Amazing Video Soars Through James Webb's Dazzling 3D View of Universe

Star Field

Scientists have created a breathtaking three-dimensional visualization of a recent James Webb Space Telescope survey of ancient galaxies.

A team at the Space Telescope Science Institute used data from the CEERS (Cosmic Evolution Early Release Science) survey to assemble the short video.

The clip takes you flying past thousands of galaxies near the Big Dipper constellation, turning back the clock billions of years at 200 million light-years per second. At the end of the video, you arrive at Maisie’s Galaxy, which is a whopping 13.4 billion light-years away from Earth — meaning we're looking at light originating a mere 390 million years after the Big Bang.

Time Traveler

The James Webb Space Telescope has already spied some of the most ancient galaxies ever observed since kicking off scientific investigations last year. In other words, the telescope has already been a huge boon for our understanding of the cosmos.

"This observatory just opens up this entire period of time for us to study," said Rebecca Larson, a researcher at the Rochester Institute of Technology and one of the survey's investigators, in a statement. "We couldn’t study galaxies like Maisie’s before because we couldn’t see them."

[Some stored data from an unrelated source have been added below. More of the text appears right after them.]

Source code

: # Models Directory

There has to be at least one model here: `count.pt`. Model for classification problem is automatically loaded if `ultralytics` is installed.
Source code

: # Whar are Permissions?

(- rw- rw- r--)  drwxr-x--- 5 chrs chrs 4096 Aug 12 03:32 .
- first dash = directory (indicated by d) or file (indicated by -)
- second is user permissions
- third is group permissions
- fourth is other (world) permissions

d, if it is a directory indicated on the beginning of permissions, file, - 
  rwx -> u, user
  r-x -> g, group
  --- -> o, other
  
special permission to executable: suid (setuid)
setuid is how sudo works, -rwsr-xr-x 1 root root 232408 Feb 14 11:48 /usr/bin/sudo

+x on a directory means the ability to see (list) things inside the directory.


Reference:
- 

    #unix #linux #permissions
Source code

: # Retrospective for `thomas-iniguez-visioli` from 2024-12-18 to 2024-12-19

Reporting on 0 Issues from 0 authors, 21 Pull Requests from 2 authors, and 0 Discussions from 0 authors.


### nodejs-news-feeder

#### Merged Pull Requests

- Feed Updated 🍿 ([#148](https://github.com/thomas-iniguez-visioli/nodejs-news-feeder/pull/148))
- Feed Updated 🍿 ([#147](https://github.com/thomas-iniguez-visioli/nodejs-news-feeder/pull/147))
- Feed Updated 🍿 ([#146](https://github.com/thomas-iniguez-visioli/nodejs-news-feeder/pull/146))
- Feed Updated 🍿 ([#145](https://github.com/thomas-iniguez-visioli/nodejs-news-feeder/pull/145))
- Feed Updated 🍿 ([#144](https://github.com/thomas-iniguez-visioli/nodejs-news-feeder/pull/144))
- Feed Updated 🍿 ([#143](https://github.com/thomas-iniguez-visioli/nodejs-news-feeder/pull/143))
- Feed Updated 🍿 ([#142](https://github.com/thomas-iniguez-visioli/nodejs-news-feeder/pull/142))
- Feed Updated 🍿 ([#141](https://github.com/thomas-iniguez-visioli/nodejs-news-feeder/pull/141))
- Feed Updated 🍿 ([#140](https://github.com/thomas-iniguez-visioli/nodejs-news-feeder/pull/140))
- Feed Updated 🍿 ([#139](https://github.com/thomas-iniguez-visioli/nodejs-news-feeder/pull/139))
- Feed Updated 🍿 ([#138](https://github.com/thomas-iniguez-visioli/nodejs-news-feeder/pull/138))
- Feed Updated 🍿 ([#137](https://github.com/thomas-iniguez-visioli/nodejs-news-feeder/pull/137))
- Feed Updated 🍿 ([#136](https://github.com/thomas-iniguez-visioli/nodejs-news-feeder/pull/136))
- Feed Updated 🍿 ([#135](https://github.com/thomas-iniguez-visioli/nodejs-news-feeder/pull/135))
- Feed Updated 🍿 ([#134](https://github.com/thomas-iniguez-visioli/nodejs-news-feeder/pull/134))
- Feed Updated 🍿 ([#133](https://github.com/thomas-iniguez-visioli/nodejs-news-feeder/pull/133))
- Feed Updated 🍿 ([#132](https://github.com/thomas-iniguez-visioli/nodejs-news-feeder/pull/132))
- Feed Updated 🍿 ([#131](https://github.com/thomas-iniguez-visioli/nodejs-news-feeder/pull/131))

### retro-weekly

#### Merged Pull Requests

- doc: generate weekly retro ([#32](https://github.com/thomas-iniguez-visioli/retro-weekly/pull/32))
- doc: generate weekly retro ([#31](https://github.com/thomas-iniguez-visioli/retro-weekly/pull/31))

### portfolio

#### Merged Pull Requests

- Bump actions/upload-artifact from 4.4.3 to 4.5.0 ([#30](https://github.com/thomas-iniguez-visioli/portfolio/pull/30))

"Now, not only are we able to find them in our images, we’re able to find out what they’re made of and if they differ from the galaxies that we see close by," she added.

Like Firecrackers

The news comes less than a week after CERES scientists revealed they had uncovered a supermassive black hole inside one of the earliest known galaxies in the universe, which dates to only roughly 570 million years after the Big Bang, making it around 13.77 billion years old.

And the Webb is only getting started. With more observations of these ancient galaxies, astronomers are excited to study the earliest stages of our universe's evolution.

"We’re used to thinking of galaxies as smoothly growing," said Steven Finkelstein, principal investigator of CERES and researcher at the University of Texas at Austin, in the statement. "But maybe these stars are forming like firecrackers. Are these galaxies forming more stars than expected? Are the stars they’re making more massive than we expect?"